Reputation: 3889
In julia we can check if an array contains a value, like so:
> 6 in [4,6,5]
true
However this returns false, when attempting to check for a sub-array in a specific order:
> [4,6] in [4,6,5]
false
What is the correct syntax to verify if a specific sub-array exists in an array?
Upvotes: 14
Views: 11232
Reputation: 21
There is no standard Julia library function to determine if a particular sequence occurs as a subsequence of another. Probably this is because this is actually a fairly trickly problem (known as the String-searching algorithm) and quite how to do it depends on whether you'll be searching repeatedly, whether you want to do multiple matches, have multiple patterns, want fuzzy matches, etc.
The other answers here give reasonable answers but some are old and Julia has improved, and I wanted to offer a slightly more idiomatic solution.
function issubarray(needle, haystack)
getView(vec, i, len) = view(vec, i:i+len-1)
ithview(i) = getView(haystack, i, length(needle))
return any(i -> ithview(i) == needle, 1:length(haystack)-length(needle)+1)
end
This is lightening fast and requires almost no memory - Julia's view
is lightweight and efficient. And, as always with Julia, the solution is generally to simply define more functions.
Upvotes: 2
Reputation: 4137
Here is a more up-to-date implementation using findall
function issubsequence(A, B)
B1inA = findall(isequal(B[1]), A) # indices of the first element of b occuring in a
matchFirstIndex = [] # Saves the first index in A of the occurances
for i in B1inA
if length(A[i:end]) < length(B) continue end
if A[i:i + length(B) - 1] == B
push!(matchFirstIndex, i)
end
end
return matchFirstIndex
end
I get a similar runtime to @daycaster
@time issubsequence(rand(1:9, 1000), [2,3])

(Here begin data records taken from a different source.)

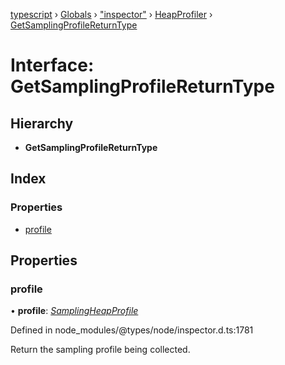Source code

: [typescript](../README.md) › [Globals](../globals.md) › ["inspector"](../modules/_inspector_.md) › [HeapProfiler](../modules/_inspector_.heapprofiler.md) › [GetSamplingProfileReturnType](_inspector_.heapprofiler.getsamplingprofilereturntype.md)

# Interface: GetSamplingProfileReturnType

## Hierarchy

* **GetSamplingProfileReturnType**

## Index

### Properties

* [profile](_inspector_.heapprofiler.getsamplingprofilereturntype.md#profile)

## Properties

###  profile

• **profile**: *[SamplingHeapProfile](_inspector_.heapprofiler.samplingheapprofile.md)*

Defined in node_modules/@types/node/inspector.d.ts:1781

Return the sampling profile being collected.
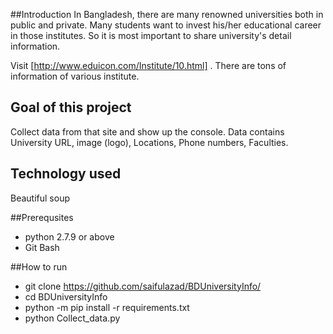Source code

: ##Introduction 
In Bangladesh, there are many renowned universities both in public and private. Many students want to invest his/her educational career in those institutes. So it is most important to share university's detail information. 

Visit [http://www.eduicon.com/Institute/10.html] . There are tons of information of various institute. 

## Goal of this project
Collect data from that site and show up the console. Data contains University URL, image (logo), Locations, Phone numbers, Faculties.

## Technology used
Beautiful soup 

##Prerequsites
- python 2.7.9 or above 
- Git Bash 


##How to run 

- git clone https://github.com/saifulazad/BDUniversityInfo/
- cd BDUniversityInfo
- python -m pip install -r requirements.txt
- python Collect_data.py



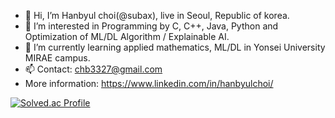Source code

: - 👋 Hi, I’m Hanbyul choi(@subax), live in Seoul, Republic of korea.
- 👀 I’m interested in Programming by C, C++, Java, Python and Optimization of ML/DL Algorithm / Explainable AI.
- 🌱 I’m currently learning applied mathematics, ML/DL in Yonsei University MIRAE campus.
- 📫 Contact: chb3327@gmail.com
- More information: https://www.linkedin.com/in/hanbyulchoi/

<!---
Subax/Subax is a ✨ special ✨ repository because its `README.md` (this file) appears on your GitHub profile.
You can click the Preview link to take a look at your changes.
--->

[![Solved.ac Profile](http://mazassumnida.wtf/api/v2/generate_badge?boj=chb3327)](https://solved.ac/chb3327/)
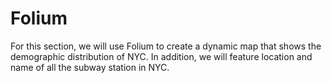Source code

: # Folium

For this section, we will use Folium to create a dynamic map that shows the demographic distribution of NYC. In addition, we will feature location and name of all the subway station in NYC. 
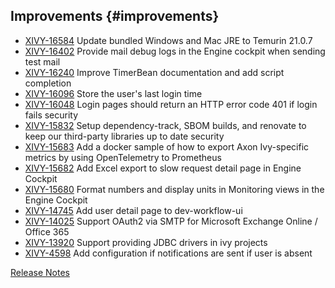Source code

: ## Improvements {#improvements}

* [XIVY-16584](https://1ivy.atlassian.net/browse/XIVY-16584) Update bundled Windows and Mac JRE to Temurin 21.0.7
* [XIVY-16402](https://1ivy.atlassian.net/browse/XIVY-16402) Provide mail debug logs in the Engine cockpit when sending test mail 
* [XIVY-16240](https://1ivy.atlassian.net/browse/XIVY-16240) Improve TimerBean documentation and add script completion 
* [XIVY-16096](https://1ivy.atlassian.net/browse/XIVY-16096) Store the user's last login time 
* [XIVY-16048](https://1ivy.atlassian.net/browse/XIVY-16048) Login pages should return an HTTP error code 401 if login fails <span class="badge badge-pill badge-success badge-security">security</span>
* [XIVY-15832](https://1ivy.atlassian.net/browse/XIVY-15832) Setup dependency-track, SBOM builds, and renovate to keep our third-party libraries up to date <span class="badge badge-pill badge-success badge-security">security</span>
* [XIVY-15683](https://1ivy.atlassian.net/browse/XIVY-15683) Add a  docker sample of how to export Axon Ivy-specific metrics by using OpenTelemetry to Prometheus 
* [XIVY-15682](https://1ivy.atlassian.net/browse/XIVY-15682) Add Excel export to slow request detail page in Engine Cockpit 
* [XIVY-15680](https://1ivy.atlassian.net/browse/XIVY-15680) Format numbers and display units in Monitoring views in the Engine Cockpit 
* [XIVY-14745](https://1ivy.atlassian.net/browse/XIVY-14745) Add user detail page to dev-workflow-ui 
* [XIVY-14025](https://1ivy.atlassian.net/browse/XIVY-14025) Support OAuth2 via SMTP for Microsoft Exchange Online / Office 365 
* [XIVY-13920](https://1ivy.atlassian.net/browse/XIVY-13920) Support providing JDBC drivers in ivy projects 
* [XIVY-4598](https://1ivy.atlassian.net/browse/XIVY-4598) Add configuration if notifications are sent if user is absent 

<div class="short-links">
	<a href="${docBaseUrl}/axonivy/release-notes/index.html"
		target="_blank" rel="noopener noreferrer">
		<i class="si si-404"></i> Release Notes
	</a>
</div>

0.000038 seconds (111 allocations: 20.844 KiB)
7-element Vector{Any}:
57
427
616
644
771
855
982
Upvotes: 0
Reputation: 31
note that you can now vectorize in
with a dot:
julia> in([4,6,5]).([4, 6])
2-element BitArray{1}:
true
true
and chain with all
to get your answer:
julia> all(in([4,6,5]).([4, 6]))
true
Upvotes: 3
Reputation: 1109
I think it is worth mentioning that in Julia 1.0 you have the function issubset
> issubset([4,6], [4,6,5])
true
You can also quite conveniently call it using the \subseteq
latex symbol
> [4,6] ⊆ [4,6,5]
true
This looks pretty optimized to me:
> using Random
> x, y = randperm(10^3)[1:10^2], randperm(10^3);
> @btime issubset(x, y);
16.153 μs (12 allocations: 45.96 KiB)
Upvotes: 12
Reputation: 2697
I used this recently to find subsequences in arrays of integers. It's not as good or as fast as @scott's subset2(x,y)
... but it returns the indices.
function findsequence(arr::Array{Int64}, seq::Array{Int64})
indices = Int64[]
i = 1
n = length(seq)
if n == 1
while true
occurrence = findnext(arr, seq[1], i)
if occurrence == 0
break
else
push!(indices, occurrence)
i = occurrence +1
end
end
else
while true
occurrence = Base._searchindex(arr, seq, i)
if occurrence == 0
break
else
push!(indices, occurrence)
i = occurrence +1
end
end
end
return indices
end
julia> @time findsequence(rand(1:9, 1000), [2,3])
0.000036 seconds (29 allocations: 8.766 KB)
16-element Array{Int64,1}:
80
118
138
158
234
243
409
470
539
589
619
629
645
666
762
856
Upvotes: 1
Reputation: 1750
It takes a little bit of code to make a function that performs well, but this is much faster than the issubvec
version above:
function subset2(x,y)
lenx = length(x)
first = x[1]
if lenx == 1
return findnext(y, first, 1) != 0
end
leny = length(y)
lim = length(y) - length(x) + 1
cur = 1
while (cur = findnext(y, first, cur)) != 0
cur > lim && break
beg = cur
@inbounds for i = 2:lenx
y[beg += 1] != x[i] && (beg = 0 ; break)
end
beg != 0 && return true
cur += 1
end
false
end
Note: it would also be much more useful if the function actually returned the position of the beginning of the subarray if found, or 0 if not, similarly to the findfirst/findnext functions.
Timing information (the second one is using my subset2 function):
0.005273 seconds (65.70 k allocations: 4.073 MB)
0.000086 seconds (4 allocations: 160 bytes)
Upvotes: 7
Reputation: 18217
For the third condition i.e. vector [4,6]
appears as a sub-vector of 4,6,5
the following function is suggested:
issubvec(v,big) =
any([v == slice(big,i:(i+length(v)-1)) for i=1:(length(big)-length(v)+1)])
For the second condition, that is, give a boolean for each element in els
vectors which appears in set
vector, the following is suggested:
function vecin(els,set)
res = zeros(Bool,size(els))
res[findin(els,set)]=true
res
end
With the vector in the OP, these result in:
julia> vecin([4,6],[4,6,5])
2-element Array{Bool,1}:
true
true
julia> issubvec([4,6],[4,6,5])
true
Upvotes: 6